Fortunately, the history of American women can prove as inspiring as it is depressing. Unlike past generations of ERA advocates, today’s activists can learn from the successful suffrage campaign, which demonstrates the strength of single-issue movements, and from past failed pushes for the ERA. They can note that, in the 1970s, activists took advantage of the momentum provided by similar social justice movements and collaborated with them. Black Lives Matter, NoDAPL, the Women’s March and #MeToo could provide momentum for the ERA today. Current leaders need to prepare for the opposition as well. They must analyze why the STOP ERA movement was so successful and craft a strategy in advance of their opponents. Advocates must demonstrate why the amendment is necessary in 2018 to convince voters that concerns are misguided.

History tells us that the time is not always right to pass legislation like the ERA, but now we have a chance. It’s time to start lobbying.

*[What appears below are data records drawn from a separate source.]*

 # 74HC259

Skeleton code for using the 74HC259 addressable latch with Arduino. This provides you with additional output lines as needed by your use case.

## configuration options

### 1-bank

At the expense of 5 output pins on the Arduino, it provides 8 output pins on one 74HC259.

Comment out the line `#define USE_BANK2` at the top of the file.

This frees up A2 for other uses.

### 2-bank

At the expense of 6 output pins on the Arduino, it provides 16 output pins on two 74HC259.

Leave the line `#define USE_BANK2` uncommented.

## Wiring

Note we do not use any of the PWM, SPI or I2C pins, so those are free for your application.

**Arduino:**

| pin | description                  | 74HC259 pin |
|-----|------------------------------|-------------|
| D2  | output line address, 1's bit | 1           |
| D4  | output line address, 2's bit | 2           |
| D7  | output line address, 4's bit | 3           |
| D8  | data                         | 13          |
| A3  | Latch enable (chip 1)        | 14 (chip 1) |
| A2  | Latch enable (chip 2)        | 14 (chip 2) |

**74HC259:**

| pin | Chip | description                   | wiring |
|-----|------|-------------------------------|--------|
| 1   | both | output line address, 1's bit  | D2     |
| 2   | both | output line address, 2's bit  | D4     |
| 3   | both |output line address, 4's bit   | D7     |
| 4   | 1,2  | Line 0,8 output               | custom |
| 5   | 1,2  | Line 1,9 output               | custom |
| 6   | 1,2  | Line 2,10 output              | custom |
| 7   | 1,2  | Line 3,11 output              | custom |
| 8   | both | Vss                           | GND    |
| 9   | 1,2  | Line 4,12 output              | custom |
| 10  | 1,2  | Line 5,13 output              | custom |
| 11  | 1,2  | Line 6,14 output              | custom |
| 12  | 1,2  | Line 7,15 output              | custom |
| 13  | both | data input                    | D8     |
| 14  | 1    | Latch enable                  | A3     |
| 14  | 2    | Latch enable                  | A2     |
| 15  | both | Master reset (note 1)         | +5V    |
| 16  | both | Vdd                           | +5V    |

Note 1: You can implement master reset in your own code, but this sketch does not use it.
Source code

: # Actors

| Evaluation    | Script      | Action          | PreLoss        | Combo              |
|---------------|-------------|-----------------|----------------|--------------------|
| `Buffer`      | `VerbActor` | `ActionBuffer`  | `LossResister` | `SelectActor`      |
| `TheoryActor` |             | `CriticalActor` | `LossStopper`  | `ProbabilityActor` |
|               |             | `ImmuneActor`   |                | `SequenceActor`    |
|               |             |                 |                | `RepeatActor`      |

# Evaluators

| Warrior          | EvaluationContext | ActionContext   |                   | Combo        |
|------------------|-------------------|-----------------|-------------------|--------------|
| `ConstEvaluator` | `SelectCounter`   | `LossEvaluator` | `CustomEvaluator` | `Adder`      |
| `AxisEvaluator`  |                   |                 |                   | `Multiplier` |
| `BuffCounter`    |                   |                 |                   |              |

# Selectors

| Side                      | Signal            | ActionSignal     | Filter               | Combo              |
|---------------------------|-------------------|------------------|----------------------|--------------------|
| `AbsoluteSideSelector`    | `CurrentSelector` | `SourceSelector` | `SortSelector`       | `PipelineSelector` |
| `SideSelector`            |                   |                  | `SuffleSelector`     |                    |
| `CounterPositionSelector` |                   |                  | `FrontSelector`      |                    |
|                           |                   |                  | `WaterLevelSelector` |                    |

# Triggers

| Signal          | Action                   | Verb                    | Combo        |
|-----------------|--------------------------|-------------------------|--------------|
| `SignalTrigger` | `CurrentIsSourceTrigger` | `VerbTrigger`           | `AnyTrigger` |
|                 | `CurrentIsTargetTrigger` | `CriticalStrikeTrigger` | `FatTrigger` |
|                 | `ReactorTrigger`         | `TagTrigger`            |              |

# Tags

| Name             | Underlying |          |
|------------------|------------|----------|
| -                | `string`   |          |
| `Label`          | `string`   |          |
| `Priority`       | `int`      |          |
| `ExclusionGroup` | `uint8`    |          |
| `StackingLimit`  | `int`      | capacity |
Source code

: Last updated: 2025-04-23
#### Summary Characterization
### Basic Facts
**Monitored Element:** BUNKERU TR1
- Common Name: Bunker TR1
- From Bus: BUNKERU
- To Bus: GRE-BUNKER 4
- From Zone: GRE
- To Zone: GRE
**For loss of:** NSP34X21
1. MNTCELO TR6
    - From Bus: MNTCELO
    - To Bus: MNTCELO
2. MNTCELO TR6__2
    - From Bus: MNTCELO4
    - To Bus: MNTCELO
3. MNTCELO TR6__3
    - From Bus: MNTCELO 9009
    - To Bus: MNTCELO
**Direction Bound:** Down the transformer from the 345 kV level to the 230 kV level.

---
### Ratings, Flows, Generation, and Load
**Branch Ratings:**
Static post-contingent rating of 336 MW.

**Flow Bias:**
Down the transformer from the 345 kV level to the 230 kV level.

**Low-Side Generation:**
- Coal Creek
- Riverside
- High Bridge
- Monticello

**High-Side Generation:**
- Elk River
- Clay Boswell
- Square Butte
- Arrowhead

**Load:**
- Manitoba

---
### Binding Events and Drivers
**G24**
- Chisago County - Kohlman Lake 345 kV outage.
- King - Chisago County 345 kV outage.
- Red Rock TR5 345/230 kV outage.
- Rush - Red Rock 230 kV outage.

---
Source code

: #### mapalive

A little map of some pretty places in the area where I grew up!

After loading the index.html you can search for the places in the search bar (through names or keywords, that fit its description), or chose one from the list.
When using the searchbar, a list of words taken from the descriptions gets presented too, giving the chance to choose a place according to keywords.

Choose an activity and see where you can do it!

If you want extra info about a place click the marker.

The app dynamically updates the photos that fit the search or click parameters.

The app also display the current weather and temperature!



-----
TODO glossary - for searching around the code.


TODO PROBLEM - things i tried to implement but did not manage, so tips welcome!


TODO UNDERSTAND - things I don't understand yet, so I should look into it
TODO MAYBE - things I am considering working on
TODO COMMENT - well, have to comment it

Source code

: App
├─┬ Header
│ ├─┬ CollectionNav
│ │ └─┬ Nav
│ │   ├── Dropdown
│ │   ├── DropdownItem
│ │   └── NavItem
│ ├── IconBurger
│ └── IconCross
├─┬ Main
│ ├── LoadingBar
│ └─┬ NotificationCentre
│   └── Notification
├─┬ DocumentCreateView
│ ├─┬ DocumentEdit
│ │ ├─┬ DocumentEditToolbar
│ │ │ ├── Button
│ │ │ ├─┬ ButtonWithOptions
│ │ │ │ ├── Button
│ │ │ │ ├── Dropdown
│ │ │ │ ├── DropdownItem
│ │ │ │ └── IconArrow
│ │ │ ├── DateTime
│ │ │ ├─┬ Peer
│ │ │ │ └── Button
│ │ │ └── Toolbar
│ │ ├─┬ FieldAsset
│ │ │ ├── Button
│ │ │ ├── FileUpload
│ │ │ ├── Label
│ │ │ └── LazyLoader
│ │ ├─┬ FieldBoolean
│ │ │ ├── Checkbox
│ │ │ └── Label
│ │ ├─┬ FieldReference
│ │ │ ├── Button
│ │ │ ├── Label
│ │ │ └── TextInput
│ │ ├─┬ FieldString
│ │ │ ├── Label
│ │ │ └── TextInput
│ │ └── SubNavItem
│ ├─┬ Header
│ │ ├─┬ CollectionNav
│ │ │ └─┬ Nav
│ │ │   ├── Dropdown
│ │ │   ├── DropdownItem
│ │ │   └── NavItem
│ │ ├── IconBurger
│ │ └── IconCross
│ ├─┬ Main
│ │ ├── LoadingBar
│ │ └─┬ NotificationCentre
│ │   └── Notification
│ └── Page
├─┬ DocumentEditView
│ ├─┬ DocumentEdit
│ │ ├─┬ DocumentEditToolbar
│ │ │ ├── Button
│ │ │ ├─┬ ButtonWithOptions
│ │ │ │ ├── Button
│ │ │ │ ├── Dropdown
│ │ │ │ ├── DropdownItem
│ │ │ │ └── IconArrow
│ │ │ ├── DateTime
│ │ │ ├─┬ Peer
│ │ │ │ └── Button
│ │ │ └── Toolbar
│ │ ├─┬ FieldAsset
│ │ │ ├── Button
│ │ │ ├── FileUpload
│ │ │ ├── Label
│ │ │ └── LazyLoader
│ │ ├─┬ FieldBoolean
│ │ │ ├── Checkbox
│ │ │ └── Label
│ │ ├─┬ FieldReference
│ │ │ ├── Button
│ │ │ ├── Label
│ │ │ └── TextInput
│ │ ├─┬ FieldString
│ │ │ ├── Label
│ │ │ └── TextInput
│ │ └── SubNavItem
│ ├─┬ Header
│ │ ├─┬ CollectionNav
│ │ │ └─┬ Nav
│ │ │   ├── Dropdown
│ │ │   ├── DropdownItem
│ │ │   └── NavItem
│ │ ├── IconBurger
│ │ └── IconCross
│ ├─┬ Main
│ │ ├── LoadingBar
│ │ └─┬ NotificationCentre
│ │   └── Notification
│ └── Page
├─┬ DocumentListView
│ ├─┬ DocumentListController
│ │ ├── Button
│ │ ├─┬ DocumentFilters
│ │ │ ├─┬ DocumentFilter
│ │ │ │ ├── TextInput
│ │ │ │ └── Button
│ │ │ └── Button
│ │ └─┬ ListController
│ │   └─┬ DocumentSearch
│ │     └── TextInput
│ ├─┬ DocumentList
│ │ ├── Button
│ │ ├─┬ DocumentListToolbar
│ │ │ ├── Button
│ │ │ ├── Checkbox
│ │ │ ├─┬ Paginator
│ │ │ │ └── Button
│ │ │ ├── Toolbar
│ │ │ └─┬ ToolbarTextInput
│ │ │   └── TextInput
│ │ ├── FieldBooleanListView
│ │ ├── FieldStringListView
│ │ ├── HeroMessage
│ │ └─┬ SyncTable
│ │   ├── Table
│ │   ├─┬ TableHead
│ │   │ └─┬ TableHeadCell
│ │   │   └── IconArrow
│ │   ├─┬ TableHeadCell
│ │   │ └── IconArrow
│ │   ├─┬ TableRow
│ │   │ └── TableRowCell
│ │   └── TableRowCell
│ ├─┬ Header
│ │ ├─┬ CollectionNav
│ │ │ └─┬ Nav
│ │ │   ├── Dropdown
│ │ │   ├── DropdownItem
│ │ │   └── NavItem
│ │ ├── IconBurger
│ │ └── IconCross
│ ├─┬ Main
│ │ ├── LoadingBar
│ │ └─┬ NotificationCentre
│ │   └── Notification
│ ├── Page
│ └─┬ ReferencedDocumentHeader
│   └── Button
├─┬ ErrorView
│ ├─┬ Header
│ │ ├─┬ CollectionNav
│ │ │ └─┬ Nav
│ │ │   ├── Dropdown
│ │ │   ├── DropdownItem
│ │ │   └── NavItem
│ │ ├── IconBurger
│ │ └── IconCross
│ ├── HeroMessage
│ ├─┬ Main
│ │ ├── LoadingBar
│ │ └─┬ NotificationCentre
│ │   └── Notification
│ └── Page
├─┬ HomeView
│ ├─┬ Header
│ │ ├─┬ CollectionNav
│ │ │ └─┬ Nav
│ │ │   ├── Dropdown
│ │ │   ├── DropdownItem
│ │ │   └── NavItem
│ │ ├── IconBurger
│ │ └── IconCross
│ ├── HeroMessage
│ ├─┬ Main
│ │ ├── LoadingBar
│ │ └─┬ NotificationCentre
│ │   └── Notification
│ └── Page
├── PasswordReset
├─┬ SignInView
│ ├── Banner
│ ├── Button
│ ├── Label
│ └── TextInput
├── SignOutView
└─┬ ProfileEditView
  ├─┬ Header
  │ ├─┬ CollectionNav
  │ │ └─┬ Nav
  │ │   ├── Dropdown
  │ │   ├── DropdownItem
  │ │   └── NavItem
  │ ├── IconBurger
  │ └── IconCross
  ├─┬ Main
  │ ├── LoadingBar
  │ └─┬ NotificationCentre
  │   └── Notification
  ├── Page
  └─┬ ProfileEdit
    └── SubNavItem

What was the primary goal of the failed Equal Rights Amendment quizlet?

This amendment proposed to eliminate all legal distinctions "on account of sex." After winning the right to vote, women needed equal access to employment, education, and all other opportunities or citizens. The amendment offered a guarantee of women's freedom in the public sphere.

What was the Equal Rights Amendment quizlet?

The Equal Rights Amendment (ERA) was a proposed amendment to the United States Constitution designed to guarantee equal rights for women. The ERA was originally written by Alice Paul and Crystal Eastman. In 1923, it was introduced in the Congress for the first time.

How many states ratified the Equal Rights Amendment quizlet?

How many states approved the ERA? It was approved by 35 state legislatures with only 3 more state ratifications needed to put it into the Constitution.

Who argued that society must support equal rights and education?

As founder of the National Women's Party, Alice Paul first introduced the Equal Rights Amendment to Congress in 1923.